Task prompt
Find the string "yellow" in the data, and copy out each line that has it.

[Rendered images with source text]
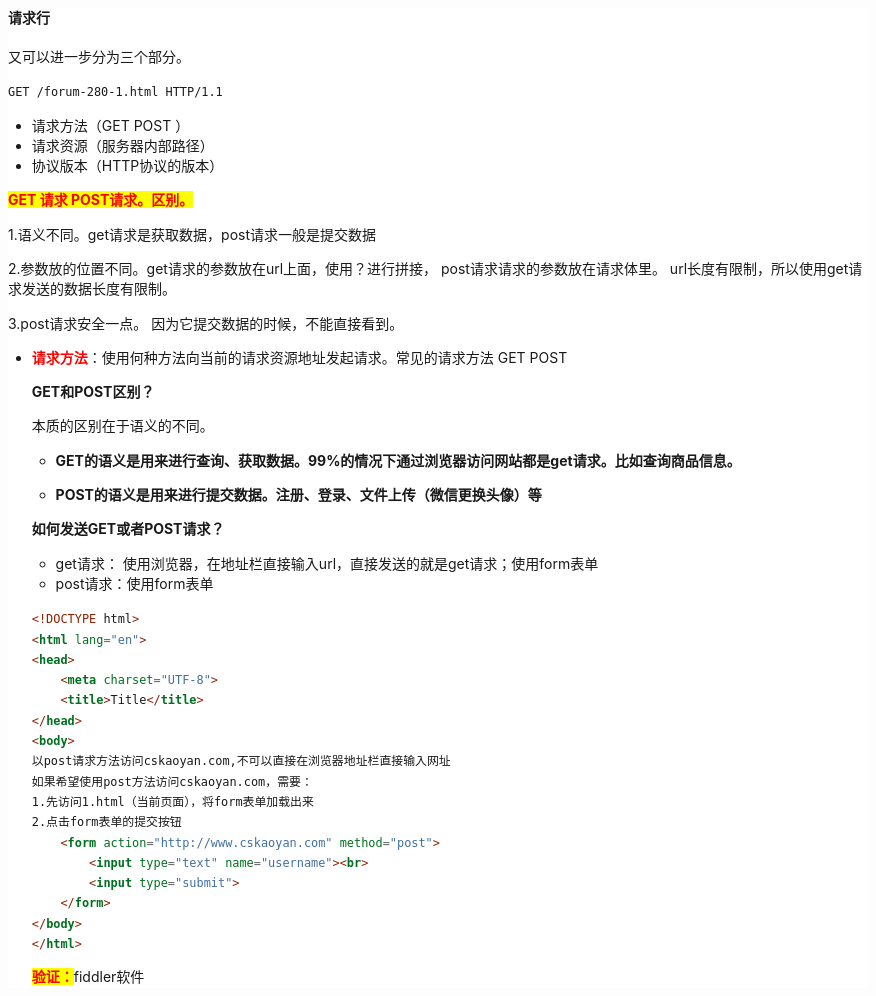 #### 请求行

又可以进一步分为三个部分。

`GET /forum-280-1.html HTTP/1.1`



- 请求方法（GET  POST ）
- 请求资源（服务器内部路径）
- 协议版本（HTTP协议的版本）





<span style=color:red;background:yellow>**GET 请求  POST请求。区别。**</span>

1.语义不同。get请求是获取数据，post请求一般是提交数据

2.参数放的位置不同。get请求的参数放在url上面，使用？进行拼接， post请求请求的参数放在请求体里。 url长度有限制，所以使用get请求发送的数据长度有限制。

3.post请求安全一点。 因为它提交数据的时候，不能直接看到。



- <font color=red>**请求方法**</font>：使用何种方法向当前的请求资源地址发起请求。常见的请求方法 GET  POST

  **GET和POST区别？**

  本质的区别在于语义的不同。

  - **GET的语义是用来进行查询、获取数据。99%的情况下通过浏览器访问网站都是get请求。比如查询商品信息。**

  - **POST的语义是用来进行提交数据。注册、登录、文件上传（微信更换头像）等**

  **如何发送GET或者POST请求？**

  - get请求： 使用浏览器，在地址栏直接输入url，直接发送的就是get请求；使用form表单
  - post请求：使用form表单

  ```html
  <!DOCTYPE html>
  <html lang="en">
  <head>
      <meta charset="UTF-8">
      <title>Title</title>
  </head>
  <body>
  以post请求方法访问cskaoyan.com,不可以直接在浏览器地址栏直接输入网址
  如果希望使用post方法访问cskaoyan.com，需要：
  1.先访问1.html（当前页面），将form表单加载出来
  2.点击form表单的提交按钮
      <form action="http://www.cskaoyan.com" method="post">
          <input type="text" name="username"><br>
          <input type="submit">
      </form>
  </body>
  </html>
  ```

  <span style=color:red;background:yellow>**验证：**</span>fiddler软件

Task output
<span style=color:red;background:yellow>**GET 请求  POST请求。区别。**</span>
  <span style=color:red;background:yellow>**验证：**</span>fiddler软件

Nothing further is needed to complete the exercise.